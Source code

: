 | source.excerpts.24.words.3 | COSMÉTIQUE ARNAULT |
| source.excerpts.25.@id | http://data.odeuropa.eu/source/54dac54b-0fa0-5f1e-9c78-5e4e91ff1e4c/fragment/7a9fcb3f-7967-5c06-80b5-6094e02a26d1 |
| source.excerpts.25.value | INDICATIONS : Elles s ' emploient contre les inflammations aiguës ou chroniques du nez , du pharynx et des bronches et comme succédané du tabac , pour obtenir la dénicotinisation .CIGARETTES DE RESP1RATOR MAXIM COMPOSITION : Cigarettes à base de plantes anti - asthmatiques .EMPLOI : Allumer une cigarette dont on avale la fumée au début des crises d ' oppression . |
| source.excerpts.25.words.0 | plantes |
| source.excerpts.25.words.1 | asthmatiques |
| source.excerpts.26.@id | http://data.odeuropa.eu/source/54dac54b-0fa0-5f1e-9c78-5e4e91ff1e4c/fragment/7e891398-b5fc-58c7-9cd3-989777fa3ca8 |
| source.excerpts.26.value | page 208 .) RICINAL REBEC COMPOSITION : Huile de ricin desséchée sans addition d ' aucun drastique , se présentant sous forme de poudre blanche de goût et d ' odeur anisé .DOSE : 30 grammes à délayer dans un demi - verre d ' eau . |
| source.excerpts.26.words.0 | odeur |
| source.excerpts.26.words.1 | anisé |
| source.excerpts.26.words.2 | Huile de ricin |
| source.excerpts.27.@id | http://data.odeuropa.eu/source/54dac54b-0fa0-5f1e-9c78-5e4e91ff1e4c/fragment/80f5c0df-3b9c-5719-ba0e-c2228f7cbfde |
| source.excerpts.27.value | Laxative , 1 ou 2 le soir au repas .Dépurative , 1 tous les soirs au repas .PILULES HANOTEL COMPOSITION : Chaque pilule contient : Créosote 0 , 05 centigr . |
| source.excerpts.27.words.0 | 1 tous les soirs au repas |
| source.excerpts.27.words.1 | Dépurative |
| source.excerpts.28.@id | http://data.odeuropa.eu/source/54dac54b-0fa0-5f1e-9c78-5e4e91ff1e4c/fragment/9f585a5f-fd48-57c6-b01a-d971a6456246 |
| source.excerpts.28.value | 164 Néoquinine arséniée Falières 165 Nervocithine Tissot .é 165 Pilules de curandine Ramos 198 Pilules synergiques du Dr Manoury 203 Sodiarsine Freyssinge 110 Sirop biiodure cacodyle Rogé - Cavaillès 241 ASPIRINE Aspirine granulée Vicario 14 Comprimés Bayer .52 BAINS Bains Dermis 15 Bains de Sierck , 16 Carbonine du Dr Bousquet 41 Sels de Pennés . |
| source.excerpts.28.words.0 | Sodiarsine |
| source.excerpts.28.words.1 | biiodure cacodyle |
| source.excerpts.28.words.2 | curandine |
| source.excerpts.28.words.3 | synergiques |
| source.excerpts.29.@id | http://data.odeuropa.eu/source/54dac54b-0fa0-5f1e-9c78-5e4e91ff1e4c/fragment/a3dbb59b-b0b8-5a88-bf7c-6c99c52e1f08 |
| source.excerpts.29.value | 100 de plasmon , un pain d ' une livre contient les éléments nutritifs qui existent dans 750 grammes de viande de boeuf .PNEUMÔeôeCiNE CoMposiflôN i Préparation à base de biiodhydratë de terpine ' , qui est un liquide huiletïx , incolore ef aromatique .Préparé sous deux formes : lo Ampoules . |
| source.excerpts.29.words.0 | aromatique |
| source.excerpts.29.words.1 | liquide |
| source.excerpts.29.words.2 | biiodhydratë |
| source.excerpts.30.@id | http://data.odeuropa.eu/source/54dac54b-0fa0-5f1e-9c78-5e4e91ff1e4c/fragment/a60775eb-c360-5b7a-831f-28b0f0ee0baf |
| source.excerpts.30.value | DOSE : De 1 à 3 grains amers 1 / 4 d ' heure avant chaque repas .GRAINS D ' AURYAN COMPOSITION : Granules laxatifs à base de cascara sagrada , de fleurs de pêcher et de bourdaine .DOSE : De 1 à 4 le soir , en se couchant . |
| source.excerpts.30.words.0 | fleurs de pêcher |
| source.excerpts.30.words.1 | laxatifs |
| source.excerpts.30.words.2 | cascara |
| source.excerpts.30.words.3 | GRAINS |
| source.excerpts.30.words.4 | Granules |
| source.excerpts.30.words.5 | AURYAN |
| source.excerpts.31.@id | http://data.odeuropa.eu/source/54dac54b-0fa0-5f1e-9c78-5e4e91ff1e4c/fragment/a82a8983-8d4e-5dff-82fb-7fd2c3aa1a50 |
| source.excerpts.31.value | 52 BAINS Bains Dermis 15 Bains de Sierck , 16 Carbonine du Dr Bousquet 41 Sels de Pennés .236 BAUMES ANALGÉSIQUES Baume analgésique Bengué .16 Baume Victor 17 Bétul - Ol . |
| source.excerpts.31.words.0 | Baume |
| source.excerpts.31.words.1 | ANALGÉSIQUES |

• Exercise description
Search the listing above for the lines with "source.excerpts.25.words.0 | plantes |" and "Huile de ricin |", then output those lines and all lines between them exactly.

• Answer to this exercise
| source.excerpts.25.words.0 | plantes |
| source.excerpts.25.words.1 | asthmatiques |
| source.excerpts.26.@id | http://data.odeuropa.eu/source/54dac54b-0fa0-5f1e-9c78-5e4e91ff1e4c/fragment/7e891398-b5fc-58c7-9cd3-989777fa3ca8 |
| source.excerpts.26.value | page 208 .) RICINAL REBEC COMPOSITION : Huile de ricin desséchée sans addition d ' aucun drastique , se présentant sous forme de poudre blanche de goût et d ' odeur anisé .DOSE : 30 grammes à délayer dans un demi - verre d ' eau . |
| source.excerpts.26.words.0 | odeur |
| source.excerpts.26.words.1 | anisé |
| source.excerpts.26.words.2 | Huile de ricin |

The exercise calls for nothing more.